Use of Mileage Maps to Find Distance Between U.S. Cities

It's good to know just how far you're traveling from point A to point B, especially on long intercity drives. On-board car computers can sometimes make the calculation a snap, but such systems sometimes fail. Everyone needs to know some low-tech ways to calculate mileage.
  1. Know Your Way Around a Map

    • "A map is not the territory it represents, but, if correct, it has a similar structure to the territory, which accounts for its usefulness," said scientist and philosopher Alfred Korzybski. In fact, a good map has as much useful information as a book, and if it's a road map, in handy folding form.

      Strangely enough, many people are befuddled by the prospect of reading a map. It helps to imagine that you're looking down on the territory a map covers as if you were in space. It also helps to learn what certain symbols on a map always mean, including the basics like a large blob of color standing for a large city and a small circle for a small town; and more advanced map-reading, such as the difference between a four-lane superhighway and a two-lane state road.

      Maps are excellent for telling the distance between two points. In fact, maps generally offer more than one way to calculate miles between point A and point B, for those who know which symbols to look for and what they mean.

    Use the Mileage Table

    • When calculating mileage, the first thing to look for on a road map, or even in an atlas, is a mileage table. Mileage tables are a quick way to determine mileage between any two places listed on the mileage table. Road maps tend to list major cities on their mileage tables.

      Mileage tables feature both horizontal rows and vertical rows of city names. Find your starting city on the horizontal row, then look to the right, where you will see one number after another. Stop at the number that's in the vertical row under your destination city. That's the mileage between the starting city and the destination city.

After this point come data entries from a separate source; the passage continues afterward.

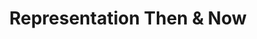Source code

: ---
layout: default
category: session
anchor: representation-then-now
title: Representation Then &amp; Now
permalink: /schedule#representation-then-now

day: Saturday
time: 3&colon;00pm - 4&colon;15pm
timeorder: 7
room: Rm. 805

track: General

talks:
  - Making Queer Games History&colon; The assessment of LGBTQ game content
  - Grappling with Representation&colon; portrayal of women in fighting games
---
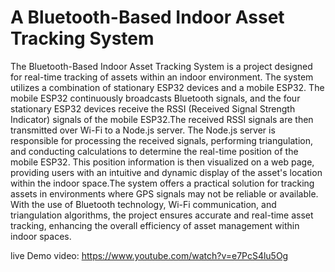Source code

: # A Bluetooth-Based Indoor Asset Tracking System 
The Bluetooth-Based Indoor Asset Tracking System is a project designed for real-time tracking of assets within an indoor environment. The system utilizes a combination of stationary ESP32 devices and a mobile ESP32. The mobile ESP32 continuously broadcasts Bluetooth signals, and the four stationary ESP32 devices receive the RSSI (Received Signal Strength Indicator) signals of the mobile ESP32.The received RSSI signals are then transmitted over Wi-Fi to a Node.js server. The Node.js server is responsible for processing the received signals, performing triangulation, and conducting calculations to determine the real-time position of the mobile ESP32. This position information is then visualized on a web page, providing users with an intuitive and dynamic display of the asset's location within the indoor space.The system offers a practical solution for tracking assets in environments where GPS signals may not be reliable or available. With the use of Bluetooth technology, Wi-Fi communication, and triangulation algorithms, the project ensures accurate and real-time asset tracking, enhancing the overall efficiency of asset management within indoor spaces.


live Demo video: https://www.youtube.com/watch?v=e7PcS4lu5Og
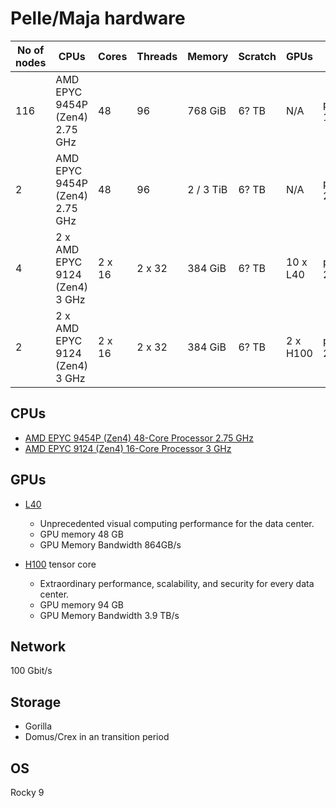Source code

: # Pelle/Maja hardware

No of nodes     | CPUs                              | Cores  | Threads |  Memory   | Scratch | GPUs           | Name           | Partition 
--------------- | --------------------------------- | ------ | ------- | --------- |-------- |--------------- |--------------- |------------
116             |  AMD EPYC 9454P (Zen4)  2.75 GHz  | 48     | 96      | 768 GiB   | 6? TB   | N/A            | p[1-115]       | default
2               |  AMD EPYC 9454P (Zen4)  2.75 GHz  | 48     | 96      | 2 / 3 TiB | 6? TB   | N/A            | p[251-252]     | ``-p fat``
4               |  2 x AMD EPYC 9124 (Zen4)  3 GHz  | 2 x 16 | 2 x 32  | 384 GiB   | 6? TB   | 10 x L40       | p[201-204]     | ``-p gpu --gres gpu:l40s:1``
2               |  2 x AMD EPYC 9124 (Zen4)  3 GHz  | 2 x 16 | 2 x 32  | 384 GiB   | 6? TB   | 2 x H100       | p[205-206]     | ``-p gpu --gres gpu:h100:1``

## CPUs

- [AMD EPYC 9454P (Zen4) 48-Core Processor 2.75 GHz](https://www.amd.com/en/products/processors/server/epyc/4th-generation-9004-and-8004-series/amd-epyc-9454p.html)
- [AMD EPYC 9124 (Zen4) 16-Core Processor 3 GHz](https://www.amd.com/en/products/processors/server/epyc/4th-generation-9004-and-8004-series/amd-epyc-9124.html)

## GPUs

- [L40](https://www.nvidia.com/en-us/data-center/l40/)

    - Unprecedented visual computing performance for the data center.
    - GPU memory 48 GB
    - GPU Memory Bandwidth 864GB/s

- [H100](https://www.nvidia.com/en-us/data-center/h100/) tensor core

    - Extraordinary performance, scalability, and security for every data center.
    - GPU memory 94 GB
    - GPU Memory Bandwidth 3.9 TB/s

## Network

100 Gbit/s

## Storage

- Gorilla
- Domus/Crex in an transition period

## OS

Rocky 9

      But what if you want to go to a place that isn't on the mileage table? Most small towns aren't listed, after all. But there are other ways to extract the mileage information you want from the map.

    Other Ways to Calculate Mileages

    • All road maps have information about the distance between points on the map. Rand McNally, for example, does it the following way. Next to each road, no matter how big or small, there are black numbers. These numbers tell you the distance in miles between points on the road, either between towns, or between two junctions (intersections) of roads. There are also red arrows and red numbers on Rand McNally maps next to roads. Each red number is the mileage between two red arrows--these are usually larger numbers than the black numbers. Finding the distance between two points is then a matter of adding the numbers you see between the points.

      So if you're going from city A to city B and then to town C, first check the mileage table for the distance between A and B. Then check the road between city B and town C. Add up the red or black numbers from B to C, and add that mileage to the distance between A and B. That will equal the exact mileage between A and C.

      If you don't need mileage that exactly, then look at the scale of miles on the map. It will tell you how far an inch on the map equals in miles on the ground. You can then estimate distances by finding out how many inches are between points on a map. If each inch is 20 miles, for example, three inches between city A and town C on the map will be about 60 miles out on the road. But it's only an approximation, since roads aren't usually as straight as lines.